En septembre 2006, Arvind Sharma a présidé, à Montréal, le congrès oecuménique mondial intitulé Les religions du monde après le 11 septembre. Cet événement a rassemblé des chefs religieux de diverses obédiences (des chrétiens aux adeptes du chamanisme wiccan) pour débattre des questions de foi dans le monde. « Nous voulions prouver que les représentants de différentes religions peuvent travailler ensemble », souligne le Pr Arvind Sharma.

Arvind Sharma
Arvind Sharma

Au coeur du programme figurait l’amélioration de la Déclaration universelle des droits de l’homme par les religions du monde, une discussion que le Pr Sharma estime « être aussi importante que le texte lui-même ». La Déclaration revêt en effet un sens particulier pour Arvind Sharma. « Elle couvre à la fois les droits de l’homme et les dimensions interreligieuses de mon travail », souligne le professeur qui s’est fait l’ardent défenseur de la diversité religieuse et des droits de la personne il y a dix ans, après avoir participé à une conférence à la demande de Harvey Cox, son ancien professeur de sciences religieuses à Harvard et l’un des plus grands théologiens d’Amérique du Nord.

Depuis, les recherches du Pr Sharma s’intéressent à la manière dont les pratiquants – même les orthodoxes – peuvent s’enrichir au contact d’autres traditions spirituelles.
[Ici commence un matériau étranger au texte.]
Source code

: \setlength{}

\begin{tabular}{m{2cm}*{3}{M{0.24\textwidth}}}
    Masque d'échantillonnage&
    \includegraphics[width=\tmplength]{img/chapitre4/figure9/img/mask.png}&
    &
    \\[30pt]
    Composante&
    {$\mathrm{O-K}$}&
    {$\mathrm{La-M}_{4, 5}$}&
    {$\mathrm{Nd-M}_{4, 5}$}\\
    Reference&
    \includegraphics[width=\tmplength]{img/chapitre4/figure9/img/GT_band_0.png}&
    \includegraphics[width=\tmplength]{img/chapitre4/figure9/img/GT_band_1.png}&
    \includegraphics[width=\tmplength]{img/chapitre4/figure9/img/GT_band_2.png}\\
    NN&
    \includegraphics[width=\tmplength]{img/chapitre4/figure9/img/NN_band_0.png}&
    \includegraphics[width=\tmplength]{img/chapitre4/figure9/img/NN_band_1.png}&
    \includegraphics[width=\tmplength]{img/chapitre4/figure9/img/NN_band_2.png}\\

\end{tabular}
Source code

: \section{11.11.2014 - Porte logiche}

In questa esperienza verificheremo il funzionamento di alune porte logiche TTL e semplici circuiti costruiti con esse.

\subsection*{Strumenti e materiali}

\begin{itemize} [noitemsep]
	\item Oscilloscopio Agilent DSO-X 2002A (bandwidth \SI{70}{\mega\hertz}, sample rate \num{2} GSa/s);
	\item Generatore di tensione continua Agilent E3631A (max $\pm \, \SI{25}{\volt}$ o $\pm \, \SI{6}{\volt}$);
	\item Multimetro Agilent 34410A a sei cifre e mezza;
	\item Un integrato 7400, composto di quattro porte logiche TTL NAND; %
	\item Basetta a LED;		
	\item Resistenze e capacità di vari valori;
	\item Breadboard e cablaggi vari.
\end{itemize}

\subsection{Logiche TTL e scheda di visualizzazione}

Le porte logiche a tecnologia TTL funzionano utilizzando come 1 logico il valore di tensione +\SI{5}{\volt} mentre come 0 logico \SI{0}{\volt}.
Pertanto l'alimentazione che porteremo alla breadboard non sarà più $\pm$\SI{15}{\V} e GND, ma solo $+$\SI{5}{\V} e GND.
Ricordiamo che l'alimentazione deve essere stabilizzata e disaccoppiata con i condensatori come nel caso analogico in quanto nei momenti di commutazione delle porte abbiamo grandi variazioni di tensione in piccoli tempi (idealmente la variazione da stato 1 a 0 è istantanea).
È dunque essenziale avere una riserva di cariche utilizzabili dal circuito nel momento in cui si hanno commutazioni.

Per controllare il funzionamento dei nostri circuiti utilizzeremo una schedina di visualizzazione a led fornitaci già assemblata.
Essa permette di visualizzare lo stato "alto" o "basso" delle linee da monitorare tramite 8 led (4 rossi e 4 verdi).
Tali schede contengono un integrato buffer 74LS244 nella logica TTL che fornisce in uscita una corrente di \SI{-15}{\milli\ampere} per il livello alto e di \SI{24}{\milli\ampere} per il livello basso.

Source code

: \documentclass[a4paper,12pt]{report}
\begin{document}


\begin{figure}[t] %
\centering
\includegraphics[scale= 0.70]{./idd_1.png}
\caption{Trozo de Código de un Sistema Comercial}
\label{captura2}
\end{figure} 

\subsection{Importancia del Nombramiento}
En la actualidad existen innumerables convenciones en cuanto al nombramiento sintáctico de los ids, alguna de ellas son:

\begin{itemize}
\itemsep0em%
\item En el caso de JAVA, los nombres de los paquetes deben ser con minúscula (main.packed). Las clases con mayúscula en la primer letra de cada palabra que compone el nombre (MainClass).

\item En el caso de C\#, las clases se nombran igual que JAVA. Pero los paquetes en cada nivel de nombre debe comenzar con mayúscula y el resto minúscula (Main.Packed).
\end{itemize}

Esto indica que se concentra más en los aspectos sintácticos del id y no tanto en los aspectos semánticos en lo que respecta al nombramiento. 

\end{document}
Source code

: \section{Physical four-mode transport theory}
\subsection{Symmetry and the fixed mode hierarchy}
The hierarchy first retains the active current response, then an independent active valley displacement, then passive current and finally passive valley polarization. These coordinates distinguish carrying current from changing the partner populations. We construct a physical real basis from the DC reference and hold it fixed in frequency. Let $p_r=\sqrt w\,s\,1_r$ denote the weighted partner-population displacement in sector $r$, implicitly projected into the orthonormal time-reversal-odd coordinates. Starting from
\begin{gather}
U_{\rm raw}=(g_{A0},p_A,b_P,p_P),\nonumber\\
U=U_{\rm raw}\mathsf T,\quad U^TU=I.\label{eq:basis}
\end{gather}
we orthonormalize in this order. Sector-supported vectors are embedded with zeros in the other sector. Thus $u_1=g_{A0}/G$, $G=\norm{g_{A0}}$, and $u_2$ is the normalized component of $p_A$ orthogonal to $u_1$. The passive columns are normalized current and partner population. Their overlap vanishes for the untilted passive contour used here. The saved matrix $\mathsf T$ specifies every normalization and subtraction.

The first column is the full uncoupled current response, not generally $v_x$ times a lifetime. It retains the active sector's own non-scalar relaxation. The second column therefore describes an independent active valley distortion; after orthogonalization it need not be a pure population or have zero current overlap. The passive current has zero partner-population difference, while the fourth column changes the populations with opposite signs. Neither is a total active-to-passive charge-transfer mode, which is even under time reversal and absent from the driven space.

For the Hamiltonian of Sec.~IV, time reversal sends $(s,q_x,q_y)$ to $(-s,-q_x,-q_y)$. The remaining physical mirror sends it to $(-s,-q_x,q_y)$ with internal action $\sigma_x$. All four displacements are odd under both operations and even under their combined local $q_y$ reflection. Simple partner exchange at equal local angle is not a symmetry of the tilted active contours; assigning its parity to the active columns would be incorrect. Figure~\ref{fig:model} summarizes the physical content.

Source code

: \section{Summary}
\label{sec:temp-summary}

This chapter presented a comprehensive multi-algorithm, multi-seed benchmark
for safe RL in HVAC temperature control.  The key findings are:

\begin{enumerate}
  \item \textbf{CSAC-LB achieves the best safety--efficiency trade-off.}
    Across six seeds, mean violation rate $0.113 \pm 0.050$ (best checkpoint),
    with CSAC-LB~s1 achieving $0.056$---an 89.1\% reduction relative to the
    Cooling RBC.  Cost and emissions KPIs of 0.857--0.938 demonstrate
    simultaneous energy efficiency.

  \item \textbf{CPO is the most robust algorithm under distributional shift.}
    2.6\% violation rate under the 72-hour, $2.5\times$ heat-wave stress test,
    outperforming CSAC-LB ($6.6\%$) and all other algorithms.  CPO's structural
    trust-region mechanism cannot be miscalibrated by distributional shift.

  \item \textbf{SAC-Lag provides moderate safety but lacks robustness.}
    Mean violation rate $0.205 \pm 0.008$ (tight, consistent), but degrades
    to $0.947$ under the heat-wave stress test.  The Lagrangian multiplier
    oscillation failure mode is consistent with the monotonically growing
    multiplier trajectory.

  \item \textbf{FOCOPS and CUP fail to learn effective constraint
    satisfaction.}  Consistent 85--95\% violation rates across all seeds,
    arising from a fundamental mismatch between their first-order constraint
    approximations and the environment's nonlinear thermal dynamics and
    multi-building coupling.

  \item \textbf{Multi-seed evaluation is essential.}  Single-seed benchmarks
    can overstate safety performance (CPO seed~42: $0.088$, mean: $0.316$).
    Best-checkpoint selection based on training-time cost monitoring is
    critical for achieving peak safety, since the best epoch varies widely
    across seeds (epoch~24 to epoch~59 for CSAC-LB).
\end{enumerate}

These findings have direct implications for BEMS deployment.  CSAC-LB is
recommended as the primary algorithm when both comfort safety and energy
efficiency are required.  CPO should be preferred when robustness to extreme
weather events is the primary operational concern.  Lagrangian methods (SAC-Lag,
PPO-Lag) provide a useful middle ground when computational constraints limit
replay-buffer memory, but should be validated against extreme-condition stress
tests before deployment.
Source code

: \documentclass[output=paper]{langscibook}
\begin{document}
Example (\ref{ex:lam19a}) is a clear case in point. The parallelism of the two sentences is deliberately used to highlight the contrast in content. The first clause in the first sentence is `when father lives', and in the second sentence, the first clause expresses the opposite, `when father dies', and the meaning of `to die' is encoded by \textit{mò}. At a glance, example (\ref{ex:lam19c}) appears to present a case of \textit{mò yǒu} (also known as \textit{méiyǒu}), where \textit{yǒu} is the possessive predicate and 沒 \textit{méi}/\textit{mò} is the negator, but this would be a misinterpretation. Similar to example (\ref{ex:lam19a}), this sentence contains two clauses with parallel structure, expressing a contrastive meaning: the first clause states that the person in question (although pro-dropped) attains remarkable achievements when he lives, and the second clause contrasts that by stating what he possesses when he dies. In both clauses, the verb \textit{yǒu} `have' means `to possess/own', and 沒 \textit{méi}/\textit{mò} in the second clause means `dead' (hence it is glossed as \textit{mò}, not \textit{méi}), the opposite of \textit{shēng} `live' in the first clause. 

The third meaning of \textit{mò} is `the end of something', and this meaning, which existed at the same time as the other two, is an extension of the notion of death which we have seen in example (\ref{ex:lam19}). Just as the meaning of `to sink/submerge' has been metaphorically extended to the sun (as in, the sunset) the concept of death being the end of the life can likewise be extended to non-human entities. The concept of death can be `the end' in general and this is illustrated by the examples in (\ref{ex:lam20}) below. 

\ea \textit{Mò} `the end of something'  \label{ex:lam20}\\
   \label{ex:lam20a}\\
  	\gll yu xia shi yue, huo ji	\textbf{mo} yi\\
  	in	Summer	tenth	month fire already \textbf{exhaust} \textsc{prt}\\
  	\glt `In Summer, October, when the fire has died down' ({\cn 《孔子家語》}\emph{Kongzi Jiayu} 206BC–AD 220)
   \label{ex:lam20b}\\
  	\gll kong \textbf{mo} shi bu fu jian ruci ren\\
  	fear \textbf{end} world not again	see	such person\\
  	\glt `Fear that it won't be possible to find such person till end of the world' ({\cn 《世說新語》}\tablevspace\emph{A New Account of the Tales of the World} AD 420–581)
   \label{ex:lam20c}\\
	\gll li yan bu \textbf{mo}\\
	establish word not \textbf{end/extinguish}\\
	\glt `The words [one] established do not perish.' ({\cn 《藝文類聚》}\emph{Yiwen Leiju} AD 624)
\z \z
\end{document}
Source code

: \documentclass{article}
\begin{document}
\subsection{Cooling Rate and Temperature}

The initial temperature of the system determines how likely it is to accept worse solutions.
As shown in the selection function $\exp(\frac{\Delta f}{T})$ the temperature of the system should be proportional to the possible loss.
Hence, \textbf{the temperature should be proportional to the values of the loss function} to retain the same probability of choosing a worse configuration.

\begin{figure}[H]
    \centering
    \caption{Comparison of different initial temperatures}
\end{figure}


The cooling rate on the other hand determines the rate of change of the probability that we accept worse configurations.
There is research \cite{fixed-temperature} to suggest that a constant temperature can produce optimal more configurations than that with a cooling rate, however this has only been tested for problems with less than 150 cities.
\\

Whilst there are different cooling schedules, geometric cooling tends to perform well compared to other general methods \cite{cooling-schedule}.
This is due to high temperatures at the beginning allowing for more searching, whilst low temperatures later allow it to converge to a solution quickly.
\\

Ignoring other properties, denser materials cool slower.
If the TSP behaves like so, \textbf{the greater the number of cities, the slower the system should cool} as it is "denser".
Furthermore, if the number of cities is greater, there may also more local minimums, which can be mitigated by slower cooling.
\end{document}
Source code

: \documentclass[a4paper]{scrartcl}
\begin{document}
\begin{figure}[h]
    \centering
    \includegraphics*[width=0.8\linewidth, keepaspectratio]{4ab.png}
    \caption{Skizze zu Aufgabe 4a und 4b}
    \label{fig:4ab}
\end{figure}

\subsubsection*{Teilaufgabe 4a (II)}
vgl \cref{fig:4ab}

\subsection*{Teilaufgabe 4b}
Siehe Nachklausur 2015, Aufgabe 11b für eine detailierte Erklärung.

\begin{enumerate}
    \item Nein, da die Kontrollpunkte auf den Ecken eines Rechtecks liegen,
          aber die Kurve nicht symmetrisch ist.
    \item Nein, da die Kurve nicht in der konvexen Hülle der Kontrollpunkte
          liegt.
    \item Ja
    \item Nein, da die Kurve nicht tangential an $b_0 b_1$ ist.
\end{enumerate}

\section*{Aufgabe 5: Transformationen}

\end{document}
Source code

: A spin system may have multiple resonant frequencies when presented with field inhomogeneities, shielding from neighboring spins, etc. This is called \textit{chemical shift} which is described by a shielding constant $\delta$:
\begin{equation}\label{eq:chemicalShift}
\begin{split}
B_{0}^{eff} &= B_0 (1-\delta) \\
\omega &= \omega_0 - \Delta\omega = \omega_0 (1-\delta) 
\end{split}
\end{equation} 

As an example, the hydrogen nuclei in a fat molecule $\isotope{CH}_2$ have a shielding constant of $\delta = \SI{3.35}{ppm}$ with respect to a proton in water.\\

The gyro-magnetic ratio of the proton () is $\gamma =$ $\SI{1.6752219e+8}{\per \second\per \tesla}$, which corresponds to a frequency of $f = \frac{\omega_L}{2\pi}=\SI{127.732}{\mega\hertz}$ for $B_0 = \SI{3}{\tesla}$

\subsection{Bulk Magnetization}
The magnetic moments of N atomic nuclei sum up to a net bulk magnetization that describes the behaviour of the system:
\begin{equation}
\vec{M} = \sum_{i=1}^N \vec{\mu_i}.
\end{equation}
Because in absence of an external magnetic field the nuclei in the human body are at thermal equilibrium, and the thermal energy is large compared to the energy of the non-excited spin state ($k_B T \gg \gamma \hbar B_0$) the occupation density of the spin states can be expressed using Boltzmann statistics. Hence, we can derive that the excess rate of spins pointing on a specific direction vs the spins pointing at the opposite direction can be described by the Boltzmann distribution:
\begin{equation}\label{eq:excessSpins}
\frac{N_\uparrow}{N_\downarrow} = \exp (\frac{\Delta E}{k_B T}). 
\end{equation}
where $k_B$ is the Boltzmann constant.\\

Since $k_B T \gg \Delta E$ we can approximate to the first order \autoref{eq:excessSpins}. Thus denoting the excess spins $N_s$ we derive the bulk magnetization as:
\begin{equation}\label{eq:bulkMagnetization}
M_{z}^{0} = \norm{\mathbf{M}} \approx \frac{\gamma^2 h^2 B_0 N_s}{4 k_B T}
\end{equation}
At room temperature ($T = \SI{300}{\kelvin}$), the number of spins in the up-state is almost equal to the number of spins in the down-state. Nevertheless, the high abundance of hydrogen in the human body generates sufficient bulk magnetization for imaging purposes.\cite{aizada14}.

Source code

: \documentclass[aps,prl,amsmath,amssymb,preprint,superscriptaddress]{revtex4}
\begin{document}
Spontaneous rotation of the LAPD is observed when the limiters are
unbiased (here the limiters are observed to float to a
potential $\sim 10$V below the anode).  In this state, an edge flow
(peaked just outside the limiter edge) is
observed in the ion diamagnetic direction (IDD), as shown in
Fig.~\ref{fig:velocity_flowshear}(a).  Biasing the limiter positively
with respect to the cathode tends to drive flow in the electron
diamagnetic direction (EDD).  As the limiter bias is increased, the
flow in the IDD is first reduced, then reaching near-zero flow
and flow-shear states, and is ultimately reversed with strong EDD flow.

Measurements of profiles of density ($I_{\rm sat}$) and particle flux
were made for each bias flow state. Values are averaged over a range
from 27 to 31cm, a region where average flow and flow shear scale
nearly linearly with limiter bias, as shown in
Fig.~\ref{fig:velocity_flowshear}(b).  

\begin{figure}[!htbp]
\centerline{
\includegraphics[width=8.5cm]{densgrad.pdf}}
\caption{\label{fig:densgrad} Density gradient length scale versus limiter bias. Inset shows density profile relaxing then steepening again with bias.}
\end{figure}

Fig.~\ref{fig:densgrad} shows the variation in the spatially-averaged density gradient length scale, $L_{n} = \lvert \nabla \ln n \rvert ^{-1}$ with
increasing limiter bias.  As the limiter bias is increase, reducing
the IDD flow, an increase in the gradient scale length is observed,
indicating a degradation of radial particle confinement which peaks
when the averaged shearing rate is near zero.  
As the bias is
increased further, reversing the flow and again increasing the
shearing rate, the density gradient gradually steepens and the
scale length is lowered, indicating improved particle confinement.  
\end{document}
Dans son dernier ouvrage intitulé Are Human Rights Western? (Presses universitaires d’Oxford, 2006), Arvind Sharma prétend que, bien que le concept des droits humains soit occidental, et qu’il insiste davantage sur les droits que sur les devoirs, cela ne devrait pas empêcher son application en Orient.

Il soutient également que certaines pratiques orientales apportent des leçons utiles en matière de tolérance religieuse. « Le concept occidental de liberté religieuse est toujours parti du principe que l’on ne peut se réclamer que d’une seule obédience religieuse. On ne peut être à la fois juif et chrétien », précise-t-il. À titre d’exemple de l’ouverture d’esprit orientale, il cite le recensement de 1985 au Japon, où plus de 95 pour cent des citoyens se sont réclamés du shintoïsme et 76 pour cent du bouddhisme.

Alors que les heurts à caractère religieux se font de plus en plus nombreux dans le monde, les recherches du Pr Sharma se veulent un antidote à une violence qui ne cesse de se propager. « Le passé classique de l’Inde est l’avenir de la planète. Les Hindous ont toujours estimé qu’ils étaient à la fois bouddhistes, jaïns et sikhs, car certains aspects de leur religion s’inspirent de ces traditions spirituelles ou font partie de leur patrimoine commun. Sans être parfait, le passé classique indien sous sa forme idéalisée donne au monde un modèle permettant de négocier le pluralisme religieux », affirme-t-il.

À l’instar du congrès qui s’est tenu à Montréal, les événements au cours desquels des chefs religieux travaillent ensemble à résoudre les conflits et à atténuer le manque d’harmonie servent d’exemples aux personnes qui commettent des crimes au nom de la religion. « Le fanatisme est le fruit de l’aveuglement causé par l’intensité de la luminosité d’une tradition spirituelle donnée – par une trop grande promiscuité avec celle-ci et par l’incapacité d’appréhender le monde, qui en ressort transfiguré », affirme-t-il. « Dès lors que l’on commence à reconnaître les richesses d’autres religions et à fréquenter les représentants d’autres obédiences religieuses en tous points similaires à la sienne, il s’opère naturellement un recentrage salutaire. Rien de mieux pour lutter contre les préjugés qu’un authentique contact humain. »


Le congrès « Les religions du monde après le 11 septembre » a été partiellement subventionné par Investissement Québec.